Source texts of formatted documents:
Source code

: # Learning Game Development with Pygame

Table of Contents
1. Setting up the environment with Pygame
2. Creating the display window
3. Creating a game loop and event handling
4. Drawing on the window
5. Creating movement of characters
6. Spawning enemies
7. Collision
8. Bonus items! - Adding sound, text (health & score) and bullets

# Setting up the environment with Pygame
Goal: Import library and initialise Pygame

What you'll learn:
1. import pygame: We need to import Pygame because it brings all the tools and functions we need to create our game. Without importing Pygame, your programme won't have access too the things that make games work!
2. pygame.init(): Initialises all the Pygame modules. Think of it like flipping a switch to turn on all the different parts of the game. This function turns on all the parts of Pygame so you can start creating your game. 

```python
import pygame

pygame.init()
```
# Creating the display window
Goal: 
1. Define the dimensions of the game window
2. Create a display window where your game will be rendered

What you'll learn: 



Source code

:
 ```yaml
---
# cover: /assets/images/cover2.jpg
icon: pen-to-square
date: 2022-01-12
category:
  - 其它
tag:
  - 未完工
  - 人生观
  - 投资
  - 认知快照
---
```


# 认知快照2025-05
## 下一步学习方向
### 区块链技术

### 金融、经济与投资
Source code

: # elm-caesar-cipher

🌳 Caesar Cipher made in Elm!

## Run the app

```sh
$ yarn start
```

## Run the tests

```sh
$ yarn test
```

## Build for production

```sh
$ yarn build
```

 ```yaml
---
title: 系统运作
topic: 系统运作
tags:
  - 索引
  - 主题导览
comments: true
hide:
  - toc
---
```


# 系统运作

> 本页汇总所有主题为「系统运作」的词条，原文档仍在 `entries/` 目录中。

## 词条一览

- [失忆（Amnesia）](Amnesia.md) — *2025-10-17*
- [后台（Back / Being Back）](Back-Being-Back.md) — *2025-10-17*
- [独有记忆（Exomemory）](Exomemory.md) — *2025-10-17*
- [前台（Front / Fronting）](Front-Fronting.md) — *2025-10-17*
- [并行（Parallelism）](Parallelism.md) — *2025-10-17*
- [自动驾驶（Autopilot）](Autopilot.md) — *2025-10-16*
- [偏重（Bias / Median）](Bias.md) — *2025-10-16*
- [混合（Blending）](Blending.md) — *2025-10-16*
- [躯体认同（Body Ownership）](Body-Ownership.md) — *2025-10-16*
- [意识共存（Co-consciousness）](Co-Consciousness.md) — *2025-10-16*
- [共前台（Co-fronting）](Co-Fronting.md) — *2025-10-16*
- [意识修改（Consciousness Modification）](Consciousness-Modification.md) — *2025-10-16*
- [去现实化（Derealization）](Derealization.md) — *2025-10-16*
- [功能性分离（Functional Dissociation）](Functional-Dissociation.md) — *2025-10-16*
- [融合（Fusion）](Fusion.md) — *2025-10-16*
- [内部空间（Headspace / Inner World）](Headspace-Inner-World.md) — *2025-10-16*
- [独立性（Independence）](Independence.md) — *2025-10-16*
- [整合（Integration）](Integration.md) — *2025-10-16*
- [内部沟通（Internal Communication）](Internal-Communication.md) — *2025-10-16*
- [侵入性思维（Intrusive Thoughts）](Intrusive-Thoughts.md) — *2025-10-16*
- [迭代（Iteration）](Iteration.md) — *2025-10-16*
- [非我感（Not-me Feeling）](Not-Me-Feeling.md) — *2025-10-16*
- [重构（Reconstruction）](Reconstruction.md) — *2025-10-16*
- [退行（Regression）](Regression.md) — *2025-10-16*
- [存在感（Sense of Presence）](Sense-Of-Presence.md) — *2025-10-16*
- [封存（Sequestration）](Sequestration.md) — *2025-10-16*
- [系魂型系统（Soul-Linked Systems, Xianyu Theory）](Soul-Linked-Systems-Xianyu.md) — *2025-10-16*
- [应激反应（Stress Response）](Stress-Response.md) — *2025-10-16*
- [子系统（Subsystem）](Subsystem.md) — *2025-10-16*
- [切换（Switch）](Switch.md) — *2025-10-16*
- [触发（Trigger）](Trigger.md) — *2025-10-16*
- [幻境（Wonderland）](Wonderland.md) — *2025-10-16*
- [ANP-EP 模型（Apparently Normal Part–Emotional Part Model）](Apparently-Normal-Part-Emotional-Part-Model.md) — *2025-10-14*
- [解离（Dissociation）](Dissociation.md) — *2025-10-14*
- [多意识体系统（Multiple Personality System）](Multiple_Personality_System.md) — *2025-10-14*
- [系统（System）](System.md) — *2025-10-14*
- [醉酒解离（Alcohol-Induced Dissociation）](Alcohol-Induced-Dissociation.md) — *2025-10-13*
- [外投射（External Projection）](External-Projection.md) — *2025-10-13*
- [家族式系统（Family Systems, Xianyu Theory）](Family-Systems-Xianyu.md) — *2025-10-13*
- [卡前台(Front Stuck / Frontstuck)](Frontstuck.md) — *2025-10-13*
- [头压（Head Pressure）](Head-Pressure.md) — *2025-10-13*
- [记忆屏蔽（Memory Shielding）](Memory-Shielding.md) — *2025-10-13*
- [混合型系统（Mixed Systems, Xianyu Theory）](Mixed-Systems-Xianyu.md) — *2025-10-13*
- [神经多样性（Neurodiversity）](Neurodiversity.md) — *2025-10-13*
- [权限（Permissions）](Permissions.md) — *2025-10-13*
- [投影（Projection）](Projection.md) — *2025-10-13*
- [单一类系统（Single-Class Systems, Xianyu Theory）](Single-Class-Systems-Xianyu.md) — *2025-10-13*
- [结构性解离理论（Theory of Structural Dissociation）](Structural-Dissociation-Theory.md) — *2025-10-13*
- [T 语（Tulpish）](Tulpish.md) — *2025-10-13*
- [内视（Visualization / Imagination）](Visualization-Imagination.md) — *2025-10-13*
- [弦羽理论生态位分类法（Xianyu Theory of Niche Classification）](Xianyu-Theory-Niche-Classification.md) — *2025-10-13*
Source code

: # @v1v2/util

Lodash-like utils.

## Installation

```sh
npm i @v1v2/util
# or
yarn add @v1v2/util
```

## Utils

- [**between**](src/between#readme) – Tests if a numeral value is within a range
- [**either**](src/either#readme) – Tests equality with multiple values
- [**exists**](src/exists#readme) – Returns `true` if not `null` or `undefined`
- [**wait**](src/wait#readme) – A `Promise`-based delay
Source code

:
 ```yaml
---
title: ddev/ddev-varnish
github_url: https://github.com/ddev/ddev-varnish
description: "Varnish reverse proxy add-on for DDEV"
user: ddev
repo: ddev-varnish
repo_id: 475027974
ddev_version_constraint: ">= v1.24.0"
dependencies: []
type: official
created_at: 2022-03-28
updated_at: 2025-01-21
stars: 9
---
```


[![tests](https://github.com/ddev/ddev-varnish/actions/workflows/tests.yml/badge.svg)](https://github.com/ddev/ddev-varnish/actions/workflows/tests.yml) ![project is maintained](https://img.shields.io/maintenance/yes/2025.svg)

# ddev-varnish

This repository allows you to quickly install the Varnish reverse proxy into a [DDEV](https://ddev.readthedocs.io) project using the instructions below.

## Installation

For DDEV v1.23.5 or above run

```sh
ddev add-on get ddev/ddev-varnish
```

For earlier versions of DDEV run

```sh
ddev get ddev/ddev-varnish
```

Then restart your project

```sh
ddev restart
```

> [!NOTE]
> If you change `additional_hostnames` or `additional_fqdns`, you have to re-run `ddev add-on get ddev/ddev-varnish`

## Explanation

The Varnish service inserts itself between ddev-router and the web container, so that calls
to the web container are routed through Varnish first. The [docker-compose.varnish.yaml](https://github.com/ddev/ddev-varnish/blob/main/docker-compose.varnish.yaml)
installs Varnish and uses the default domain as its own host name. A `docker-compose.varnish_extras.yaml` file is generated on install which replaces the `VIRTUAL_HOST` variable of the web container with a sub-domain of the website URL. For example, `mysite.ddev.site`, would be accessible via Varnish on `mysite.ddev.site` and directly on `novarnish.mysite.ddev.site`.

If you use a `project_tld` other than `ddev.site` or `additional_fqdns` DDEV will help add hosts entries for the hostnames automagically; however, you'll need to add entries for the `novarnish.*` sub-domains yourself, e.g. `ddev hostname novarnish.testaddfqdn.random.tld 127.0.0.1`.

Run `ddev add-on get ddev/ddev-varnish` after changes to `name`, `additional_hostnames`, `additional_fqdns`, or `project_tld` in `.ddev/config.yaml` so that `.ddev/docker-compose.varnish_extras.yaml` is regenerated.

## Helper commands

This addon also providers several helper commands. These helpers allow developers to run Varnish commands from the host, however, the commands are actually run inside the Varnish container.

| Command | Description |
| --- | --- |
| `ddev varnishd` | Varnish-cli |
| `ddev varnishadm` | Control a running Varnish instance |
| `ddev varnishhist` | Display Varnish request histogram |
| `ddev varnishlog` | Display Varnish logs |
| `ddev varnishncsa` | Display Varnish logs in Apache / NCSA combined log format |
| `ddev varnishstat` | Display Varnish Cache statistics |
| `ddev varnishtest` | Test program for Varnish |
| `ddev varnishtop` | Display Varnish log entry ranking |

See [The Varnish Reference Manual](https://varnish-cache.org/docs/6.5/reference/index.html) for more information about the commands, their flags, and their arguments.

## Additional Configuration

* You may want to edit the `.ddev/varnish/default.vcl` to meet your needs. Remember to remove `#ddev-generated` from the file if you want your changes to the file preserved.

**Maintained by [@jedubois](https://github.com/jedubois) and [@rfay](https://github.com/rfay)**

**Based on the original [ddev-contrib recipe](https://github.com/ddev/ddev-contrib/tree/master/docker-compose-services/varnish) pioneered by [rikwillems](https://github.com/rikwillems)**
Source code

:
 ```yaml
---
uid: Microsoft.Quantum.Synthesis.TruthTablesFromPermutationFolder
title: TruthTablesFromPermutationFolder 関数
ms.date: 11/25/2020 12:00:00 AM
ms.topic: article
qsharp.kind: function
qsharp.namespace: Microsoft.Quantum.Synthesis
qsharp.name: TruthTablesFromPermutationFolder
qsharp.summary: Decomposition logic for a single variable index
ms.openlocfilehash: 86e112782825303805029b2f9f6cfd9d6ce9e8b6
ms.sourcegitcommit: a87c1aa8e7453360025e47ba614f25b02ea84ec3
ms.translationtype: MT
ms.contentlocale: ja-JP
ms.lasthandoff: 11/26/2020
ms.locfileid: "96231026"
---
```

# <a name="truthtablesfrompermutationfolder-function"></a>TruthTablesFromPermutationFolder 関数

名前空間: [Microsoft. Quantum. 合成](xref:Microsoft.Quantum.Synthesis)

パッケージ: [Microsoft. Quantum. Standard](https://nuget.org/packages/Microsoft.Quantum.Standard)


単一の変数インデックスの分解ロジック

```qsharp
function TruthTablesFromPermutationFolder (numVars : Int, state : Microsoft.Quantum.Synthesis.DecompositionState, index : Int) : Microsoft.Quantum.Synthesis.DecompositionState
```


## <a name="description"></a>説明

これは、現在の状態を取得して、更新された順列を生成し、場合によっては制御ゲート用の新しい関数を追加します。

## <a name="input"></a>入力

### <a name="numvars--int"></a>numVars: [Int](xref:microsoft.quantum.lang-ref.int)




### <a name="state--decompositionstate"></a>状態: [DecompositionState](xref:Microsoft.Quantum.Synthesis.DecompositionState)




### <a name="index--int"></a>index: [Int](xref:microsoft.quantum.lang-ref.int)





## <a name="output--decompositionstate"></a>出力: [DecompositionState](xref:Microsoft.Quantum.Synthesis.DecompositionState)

## Problem
Begin with the line above that has "The Varnish service" and continue through the line that has "entry ranking |", setting each one down exactly. Stop there.

## Answer section
The Varnish service inserts itself between ddev-router and the web container, so that calls
to the web container are routed through Varnish first. The [docker-compose.varnish.yaml](https://github.com/ddev/ddev-varnish/blob/main/docker-compose.varnish.yaml)
installs Varnish and uses the default domain as its own host name. A `docker-compose.varnish_extras.yaml` file is generated on install which replaces the `VIRTUAL_HOST` variable of the web container with a sub-domain of the website URL. For example, `mysite.ddev.site`, would be accessible via Varnish on `mysite.ddev.site` and directly on `novarnish.mysite.ddev.site`.

If you use a `project_tld` other than `ddev.site` or `additional_fqdns` DDEV will help add hosts entries for the hostnames automagically; however, you'll need to add entries for the `novarnish.*` sub-domains yourself, e.g. `ddev hostname novarnish.testaddfqdn.random.tld 127.0.0.1`.

Run `ddev add-on get ddev/ddev-varnish` after changes to `name`, `additional_hostnames`, `additional_fqdns`, or `project_tld` in `.ddev/config.yaml` so that `.ddev/docker-compose.varnish_extras.yaml` is regenerated.

## Helper commands

This addon also providers several helper commands. These helpers allow developers to run Varnish commands from the host, however, the commands are actually run inside the Varnish container.

| Command | Description |
| --- | --- |
| `ddev varnishd` | Varnish-cli |
| `ddev varnishadm` | Control a running Varnish instance |
| `ddev varnishhist` | Display Varnish request histogram |
| `ddev varnishlog` | Display Varnish logs |
| `ddev varnishncsa` | Display Varnish logs in Apache / NCSA combined log format |
| `ddev varnishstat` | Display Varnish Cache statistics |
| `ddev varnishtest` | Test program for Varnish |
| `ddev varnishtop` | Display Varnish log entry ranking |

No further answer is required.